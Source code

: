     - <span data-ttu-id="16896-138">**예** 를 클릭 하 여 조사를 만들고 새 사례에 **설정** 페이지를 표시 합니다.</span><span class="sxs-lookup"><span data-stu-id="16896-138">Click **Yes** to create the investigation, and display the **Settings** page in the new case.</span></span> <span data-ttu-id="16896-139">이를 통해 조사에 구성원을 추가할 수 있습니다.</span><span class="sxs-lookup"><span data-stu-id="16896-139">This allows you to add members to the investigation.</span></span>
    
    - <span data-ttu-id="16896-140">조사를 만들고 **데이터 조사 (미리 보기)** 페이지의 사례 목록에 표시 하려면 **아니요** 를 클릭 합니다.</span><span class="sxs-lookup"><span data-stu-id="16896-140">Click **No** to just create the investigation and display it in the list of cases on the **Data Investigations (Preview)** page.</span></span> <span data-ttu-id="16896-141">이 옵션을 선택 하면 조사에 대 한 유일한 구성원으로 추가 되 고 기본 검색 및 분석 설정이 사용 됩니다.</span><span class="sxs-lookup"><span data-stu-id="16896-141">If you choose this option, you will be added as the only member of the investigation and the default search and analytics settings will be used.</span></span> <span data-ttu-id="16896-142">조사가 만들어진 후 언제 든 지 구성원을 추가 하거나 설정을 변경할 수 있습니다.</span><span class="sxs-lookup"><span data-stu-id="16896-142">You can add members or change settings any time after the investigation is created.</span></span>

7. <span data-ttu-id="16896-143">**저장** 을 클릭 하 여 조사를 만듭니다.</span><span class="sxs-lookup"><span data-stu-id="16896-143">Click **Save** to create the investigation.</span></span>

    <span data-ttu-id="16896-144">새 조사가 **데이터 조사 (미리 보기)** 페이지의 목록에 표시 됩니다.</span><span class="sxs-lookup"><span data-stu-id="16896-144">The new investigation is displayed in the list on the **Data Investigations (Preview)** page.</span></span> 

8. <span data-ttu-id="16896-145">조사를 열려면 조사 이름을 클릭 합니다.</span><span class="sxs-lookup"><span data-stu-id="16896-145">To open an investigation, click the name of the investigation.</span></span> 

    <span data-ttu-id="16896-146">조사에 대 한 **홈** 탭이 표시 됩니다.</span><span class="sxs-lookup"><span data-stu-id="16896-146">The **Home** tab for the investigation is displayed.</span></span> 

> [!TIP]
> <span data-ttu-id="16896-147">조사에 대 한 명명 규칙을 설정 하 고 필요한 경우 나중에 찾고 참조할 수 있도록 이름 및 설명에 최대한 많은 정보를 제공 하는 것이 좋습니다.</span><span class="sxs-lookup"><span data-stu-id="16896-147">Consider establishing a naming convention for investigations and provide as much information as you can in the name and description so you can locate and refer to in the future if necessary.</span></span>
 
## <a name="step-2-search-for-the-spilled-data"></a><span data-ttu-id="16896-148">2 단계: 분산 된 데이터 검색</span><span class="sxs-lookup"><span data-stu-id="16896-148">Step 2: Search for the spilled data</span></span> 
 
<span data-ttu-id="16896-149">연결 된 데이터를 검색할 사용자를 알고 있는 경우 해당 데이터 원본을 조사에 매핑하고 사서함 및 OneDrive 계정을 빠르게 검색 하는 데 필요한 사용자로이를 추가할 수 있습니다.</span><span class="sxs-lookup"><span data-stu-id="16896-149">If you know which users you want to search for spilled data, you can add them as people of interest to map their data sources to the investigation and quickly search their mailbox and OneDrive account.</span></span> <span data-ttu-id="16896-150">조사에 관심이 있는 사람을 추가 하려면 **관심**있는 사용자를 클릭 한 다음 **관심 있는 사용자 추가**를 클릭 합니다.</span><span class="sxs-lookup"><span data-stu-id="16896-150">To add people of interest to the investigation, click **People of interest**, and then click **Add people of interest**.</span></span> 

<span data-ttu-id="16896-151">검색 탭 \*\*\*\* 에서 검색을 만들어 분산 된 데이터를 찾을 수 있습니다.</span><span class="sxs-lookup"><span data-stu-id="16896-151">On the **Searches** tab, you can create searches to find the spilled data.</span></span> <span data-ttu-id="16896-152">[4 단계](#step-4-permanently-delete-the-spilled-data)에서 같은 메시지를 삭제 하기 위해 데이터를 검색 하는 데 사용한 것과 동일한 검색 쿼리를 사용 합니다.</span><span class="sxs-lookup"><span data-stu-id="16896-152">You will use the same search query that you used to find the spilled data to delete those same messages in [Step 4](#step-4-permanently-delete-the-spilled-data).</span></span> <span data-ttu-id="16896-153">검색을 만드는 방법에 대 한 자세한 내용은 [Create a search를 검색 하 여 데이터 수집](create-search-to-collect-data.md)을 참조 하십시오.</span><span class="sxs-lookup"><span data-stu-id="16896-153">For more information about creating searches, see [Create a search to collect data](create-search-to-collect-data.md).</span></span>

════════════════════

_Exercise prompt:_
Reproduce, line for line, the material, starting at its first line, and end once the line holding "investigation is created.</span></span>" has been output.

_Solution:_
Source code

:     - <span data-ttu-id="16896-138">**예** 를 클릭 하 여 조사를 만들고 새 사례에 **설정** 페이지를 표시 합니다.</span><span class="sxs-lookup"><span data-stu-id="16896-138">Click **Yes** to create the investigation, and display the **Settings** page in the new case.</span></span> <span data-ttu-id="16896-139">이를 통해 조사에 구성원을 추가할 수 있습니다.</span><span class="sxs-lookup"><span data-stu-id="16896-139">This allows you to add members to the investigation.</span></span>
    
    - <span data-ttu-id="16896-140">조사를 만들고 **데이터 조사 (미리 보기)** 페이지의 사례 목록에 표시 하려면 **아니요** 를 클릭 합니다.</span><span class="sxs-lookup"><span data-stu-id="16896-140">Click **No** to just create the investigation and display it in the list of cases on the **Data Investigations (Preview)** page.</span></span> <span data-ttu-id="16896-141">이 옵션을 선택 하면 조사에 대 한 유일한 구성원으로 추가 되 고 기본 검색 및 분석 설정이 사용 됩니다.</span><span class="sxs-lookup"><span data-stu-id="16896-141">If you choose this option, you will be added as the only member of the investigation and the default search and analytics settings will be used.</span></span> <span data-ttu-id="16896-142">조사가 만들어진 후 언제 든 지 구성원을 추가 하거나 설정을 변경할 수 있습니다.</span><span class="sxs-lookup"><span data-stu-id="16896-142">You can add members or change settings any time after the investigation is created.</span></span>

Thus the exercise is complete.